Avignon Off 2013 – Mes rencontres.

Le Festival d’Avignon est le lieu de toutes les circulations. Le spectateur chemine dans les rues de façon dynamique. Il explore le programme du Off, se crée un emploi du temps à son image. Il tient  du randonneur dans le cadre des longues heures de marche, et d’attention dans les salles. Mon plaisir commence dés que je file au vent sur mon vélo. Je suis en libres mouvements vers de nouvelles sensations. Une fois  assise dans le noir, le cumul de fatigue peut me plonger dans un état de veille, mais la qualité artistique agit comme une infusion. Cette semaine certains spectacles m’ont troublé et des rencontres passionnantes s’en sont suivies avec les comédiens.
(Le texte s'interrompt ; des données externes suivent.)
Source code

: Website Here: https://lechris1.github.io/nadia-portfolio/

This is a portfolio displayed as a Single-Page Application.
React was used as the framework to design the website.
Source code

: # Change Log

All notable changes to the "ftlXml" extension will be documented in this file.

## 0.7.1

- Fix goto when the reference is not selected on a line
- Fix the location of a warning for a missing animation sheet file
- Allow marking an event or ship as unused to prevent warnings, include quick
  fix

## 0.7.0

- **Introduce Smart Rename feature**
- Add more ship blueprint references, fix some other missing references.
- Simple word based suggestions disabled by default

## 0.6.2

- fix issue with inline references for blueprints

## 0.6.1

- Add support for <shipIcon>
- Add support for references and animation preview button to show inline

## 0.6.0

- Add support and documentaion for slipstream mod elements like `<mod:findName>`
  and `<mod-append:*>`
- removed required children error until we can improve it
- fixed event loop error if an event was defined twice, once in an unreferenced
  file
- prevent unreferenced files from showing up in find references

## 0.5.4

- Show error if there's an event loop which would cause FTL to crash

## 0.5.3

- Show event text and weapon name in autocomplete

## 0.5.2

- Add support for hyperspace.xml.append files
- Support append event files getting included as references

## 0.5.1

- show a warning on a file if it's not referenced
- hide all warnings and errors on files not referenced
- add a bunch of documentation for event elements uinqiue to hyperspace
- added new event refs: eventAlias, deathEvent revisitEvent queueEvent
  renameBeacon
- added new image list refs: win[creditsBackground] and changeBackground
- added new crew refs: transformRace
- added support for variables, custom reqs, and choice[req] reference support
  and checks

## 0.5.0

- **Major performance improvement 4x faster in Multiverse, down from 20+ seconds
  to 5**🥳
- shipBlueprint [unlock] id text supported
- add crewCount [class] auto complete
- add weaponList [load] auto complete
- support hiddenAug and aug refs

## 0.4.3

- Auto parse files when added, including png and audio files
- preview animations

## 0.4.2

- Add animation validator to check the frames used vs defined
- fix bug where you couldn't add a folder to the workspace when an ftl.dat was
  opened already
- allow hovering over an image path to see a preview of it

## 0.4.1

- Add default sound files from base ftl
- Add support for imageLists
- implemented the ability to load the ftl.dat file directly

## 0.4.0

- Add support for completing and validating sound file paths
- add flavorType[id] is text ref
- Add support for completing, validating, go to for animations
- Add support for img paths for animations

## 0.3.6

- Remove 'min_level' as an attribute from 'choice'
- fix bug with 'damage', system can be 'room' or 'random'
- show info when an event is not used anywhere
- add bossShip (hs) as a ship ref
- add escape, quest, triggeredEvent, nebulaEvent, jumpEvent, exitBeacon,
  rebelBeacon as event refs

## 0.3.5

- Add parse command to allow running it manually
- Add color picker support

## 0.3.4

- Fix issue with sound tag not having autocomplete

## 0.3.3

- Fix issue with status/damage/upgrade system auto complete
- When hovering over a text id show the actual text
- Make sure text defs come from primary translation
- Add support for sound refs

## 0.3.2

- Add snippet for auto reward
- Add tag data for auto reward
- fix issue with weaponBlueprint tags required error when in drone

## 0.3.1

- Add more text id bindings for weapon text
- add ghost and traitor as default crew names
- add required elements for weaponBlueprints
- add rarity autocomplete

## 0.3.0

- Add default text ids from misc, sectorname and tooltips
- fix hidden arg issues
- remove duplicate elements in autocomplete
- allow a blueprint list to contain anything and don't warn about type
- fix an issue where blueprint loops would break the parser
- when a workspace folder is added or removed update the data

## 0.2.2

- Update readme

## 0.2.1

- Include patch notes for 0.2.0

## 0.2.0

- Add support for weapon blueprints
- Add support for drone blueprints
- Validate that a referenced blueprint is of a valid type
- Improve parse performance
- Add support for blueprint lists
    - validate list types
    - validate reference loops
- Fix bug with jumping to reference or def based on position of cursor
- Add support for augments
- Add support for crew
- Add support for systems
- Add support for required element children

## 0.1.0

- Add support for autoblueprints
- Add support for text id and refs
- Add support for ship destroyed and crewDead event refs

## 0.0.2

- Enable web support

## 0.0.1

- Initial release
Tout d’abord avec Ludor Citrik. Après «Qui sommes je ?», je suis sortie dans un intense état de mélancolie et le chapiteau était comme une source pour déposer mes sédiments. Après le spectacle, le clown est réapparu sous son habit de Cédric. J’ai reconnu la profondeur de son regard qui m’a tant  transpercé. Des yeux implorants qui ne vous quittent plus. Nous avons échangé sur le trouble suscité par son travail, les questionnements, les prises de conscience et l’énergie déployée dans sa mise à nu. Une volonté de ne rien lâcher, d’avancer et sans cesse de recommencer.

Ludor réveille notre mémoire de tout petit et délimite les cadres des espaces de mouvement de notre quotidien. Nous sommes enfant, miettes grignotées du gâteau sablé. Le miroir nous renvoie à notre propre image et fait tressaillir. Ce regard, maintenant, je le porte; cette main tendue est devenue le prolongement de la mienne, et le désir d’être sauvée pour sortir de soi m’éblouit…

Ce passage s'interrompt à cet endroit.